So does he think the Dublin diocese is badly served by Archbishop Connell? "No, it wouldn't be right for me to say that. I think he's a product of a bad system which is a non-consultative system."
MacCarthy intends to make consultation a feature of his new role and, unlike some of his predecessors he says, he doesn't interpret the dean's powers as having total freedom to do anything. However, some of the changes he has already made, including the introduction of the revised liturgy to the cathedral's worship, have no doubt ruffled a few cassocks.
On the board of the cathedral since 1994, while rector of St Nicholas' collegiate church in Galway, MacCarthy has come into the job at the age of 59 with his eyes open. He says his priorities are both to safeguard the historic cathedral complex and to exercise its ministry in the context of the 21st century. "There's a great danger in somewhere like St Patrick's that you end up running a museum."
His appointment of a woman priest to an office in the cathedral is a first for what was an all-male preserve. Bernadette Daly, curate of Taney parish in Dundrum and a former Catholic, is to be Chancellor's Vicar Choral. Was there any resistance? "No, no, no," he says rapidly. "Let's put it this way, we didn't look for resistance, this is entirely the chancellor's [nomination] so nobody had to be consulted." Earlier in his career, MacCarthy would himself have been against such a move.
"I was opposed to women priests at the beginning of my ministry," he admits. "I saw it as an unwarranted innovation of the traditional church." His conversion came when he was working in Oxford and the "wonderful" bishop there at that time, Patrick Roger, wrote about how the Anglican Communion would not have been established if it had waited for permission from the universal church.

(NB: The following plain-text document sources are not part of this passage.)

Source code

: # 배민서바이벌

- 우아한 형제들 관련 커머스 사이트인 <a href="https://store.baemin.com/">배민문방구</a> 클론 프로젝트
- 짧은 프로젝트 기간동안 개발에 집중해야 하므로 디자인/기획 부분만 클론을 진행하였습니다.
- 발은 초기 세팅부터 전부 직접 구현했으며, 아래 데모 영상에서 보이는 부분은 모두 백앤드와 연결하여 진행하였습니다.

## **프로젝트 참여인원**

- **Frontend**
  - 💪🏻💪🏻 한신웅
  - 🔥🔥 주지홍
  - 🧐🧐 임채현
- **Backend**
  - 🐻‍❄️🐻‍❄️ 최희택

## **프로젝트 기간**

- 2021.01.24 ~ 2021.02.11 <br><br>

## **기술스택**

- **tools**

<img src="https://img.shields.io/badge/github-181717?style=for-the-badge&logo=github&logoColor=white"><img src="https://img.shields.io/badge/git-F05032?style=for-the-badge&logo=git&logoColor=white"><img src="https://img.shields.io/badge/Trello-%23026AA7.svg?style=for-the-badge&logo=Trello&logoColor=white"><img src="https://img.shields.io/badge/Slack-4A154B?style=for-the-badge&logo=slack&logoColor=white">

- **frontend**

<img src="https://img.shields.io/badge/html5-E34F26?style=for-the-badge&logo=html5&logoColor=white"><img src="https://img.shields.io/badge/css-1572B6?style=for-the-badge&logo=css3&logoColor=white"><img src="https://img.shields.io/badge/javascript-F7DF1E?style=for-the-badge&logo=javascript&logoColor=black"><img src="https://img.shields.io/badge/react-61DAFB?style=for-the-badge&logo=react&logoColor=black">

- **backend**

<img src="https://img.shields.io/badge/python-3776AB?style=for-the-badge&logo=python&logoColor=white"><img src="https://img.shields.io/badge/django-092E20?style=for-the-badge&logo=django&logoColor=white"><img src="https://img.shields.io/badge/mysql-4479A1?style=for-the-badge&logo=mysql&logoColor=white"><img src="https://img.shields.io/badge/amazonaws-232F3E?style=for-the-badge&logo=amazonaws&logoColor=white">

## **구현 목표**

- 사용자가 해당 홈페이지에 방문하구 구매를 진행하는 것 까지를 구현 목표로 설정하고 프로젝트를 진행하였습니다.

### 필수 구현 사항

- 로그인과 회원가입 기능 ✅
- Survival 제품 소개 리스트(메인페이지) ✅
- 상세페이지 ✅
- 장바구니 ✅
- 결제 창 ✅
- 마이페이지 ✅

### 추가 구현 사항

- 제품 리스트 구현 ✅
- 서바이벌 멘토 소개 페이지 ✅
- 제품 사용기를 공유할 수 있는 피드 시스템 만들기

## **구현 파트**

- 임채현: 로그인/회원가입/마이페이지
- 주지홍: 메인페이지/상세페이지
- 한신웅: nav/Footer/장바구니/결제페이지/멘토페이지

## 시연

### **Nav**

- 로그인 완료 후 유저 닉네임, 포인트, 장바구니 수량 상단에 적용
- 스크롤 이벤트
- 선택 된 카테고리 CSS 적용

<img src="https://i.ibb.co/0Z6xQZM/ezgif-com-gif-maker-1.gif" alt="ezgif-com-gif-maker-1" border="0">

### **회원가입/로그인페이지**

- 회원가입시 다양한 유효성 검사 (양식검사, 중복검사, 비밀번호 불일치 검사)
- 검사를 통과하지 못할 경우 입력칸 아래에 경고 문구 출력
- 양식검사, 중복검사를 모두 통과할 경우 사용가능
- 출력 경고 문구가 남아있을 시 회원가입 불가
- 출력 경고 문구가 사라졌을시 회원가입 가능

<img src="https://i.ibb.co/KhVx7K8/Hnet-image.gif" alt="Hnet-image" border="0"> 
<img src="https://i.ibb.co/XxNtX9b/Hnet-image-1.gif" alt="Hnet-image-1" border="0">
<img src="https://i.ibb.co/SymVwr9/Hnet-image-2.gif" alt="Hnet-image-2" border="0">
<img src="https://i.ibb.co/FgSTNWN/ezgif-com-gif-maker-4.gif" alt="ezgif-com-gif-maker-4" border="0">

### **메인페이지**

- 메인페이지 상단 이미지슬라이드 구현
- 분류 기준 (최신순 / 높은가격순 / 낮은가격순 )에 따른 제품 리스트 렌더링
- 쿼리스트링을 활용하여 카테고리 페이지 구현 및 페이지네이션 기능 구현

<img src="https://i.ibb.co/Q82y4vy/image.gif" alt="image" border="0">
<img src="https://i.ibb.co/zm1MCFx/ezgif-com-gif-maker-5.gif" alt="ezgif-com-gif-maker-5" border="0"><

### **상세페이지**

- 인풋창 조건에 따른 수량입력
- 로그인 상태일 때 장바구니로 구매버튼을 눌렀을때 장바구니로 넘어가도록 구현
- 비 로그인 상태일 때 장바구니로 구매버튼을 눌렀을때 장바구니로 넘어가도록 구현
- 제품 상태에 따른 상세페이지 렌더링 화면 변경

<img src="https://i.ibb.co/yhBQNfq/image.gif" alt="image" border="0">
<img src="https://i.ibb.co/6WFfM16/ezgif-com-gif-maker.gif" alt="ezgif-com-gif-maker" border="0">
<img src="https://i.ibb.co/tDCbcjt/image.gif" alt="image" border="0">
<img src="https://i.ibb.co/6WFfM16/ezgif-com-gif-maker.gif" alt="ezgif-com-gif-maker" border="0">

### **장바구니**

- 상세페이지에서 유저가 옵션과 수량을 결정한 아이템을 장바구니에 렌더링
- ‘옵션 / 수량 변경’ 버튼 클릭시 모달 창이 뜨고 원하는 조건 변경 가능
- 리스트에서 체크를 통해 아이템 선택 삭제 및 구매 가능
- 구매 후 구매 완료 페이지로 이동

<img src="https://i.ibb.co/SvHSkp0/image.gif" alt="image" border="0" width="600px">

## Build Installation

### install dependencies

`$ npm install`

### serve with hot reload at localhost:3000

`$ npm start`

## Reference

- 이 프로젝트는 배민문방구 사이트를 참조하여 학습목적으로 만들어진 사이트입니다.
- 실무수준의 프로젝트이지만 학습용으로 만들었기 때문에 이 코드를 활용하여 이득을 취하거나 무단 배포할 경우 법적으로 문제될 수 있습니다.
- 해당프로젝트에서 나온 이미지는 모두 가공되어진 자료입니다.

MacCarthy saw the parallel, centuries later, of the Anglican church proceeding with women's ministry without the approval of the universal church. "It was an obvious point but it came at the right time for me." A more radical innovation which the dean is contemplating for the cathedral is inviting other denominations to conduct worship there. "I'm considering offering the Roman Catholic Church and one of the non-conformist churches the facility to have services of their own denomination on weekdays," he explains. "Some of my Northern colleagues may be a little sensitive about it." But he sees this as a way of broadening the cathedral's ministry for tourists, many of whom wouldn't be Anglican. It has to be remembered that "visitors are not just gawkers", he says.
To be confronted just inside the door of the 13th-century cathedral building with a manned desk and notice of a £2 admission fee is hardly an ideal welcome to a house of God. Yet as a tourist attraction, it's excellent value. The dean hopes to develop the baptistery just inside the door as a place of private prayer for visitors who won't have to pay. But it is the tourists who keep the place going, generating £392,000 last year - "half our income". The State only contributes "peanuts" to the cathedral's upkeep, he points out. For instance the Heritage Council is giving £20,000 towards the current re-slating of the roof of the south aisle which is costing £240,000. "In England or Northern Ireland we'd get 50 per cent of the cost. This is a contrast between North and South. We have the money now but the mentality is not to spend money on heritage."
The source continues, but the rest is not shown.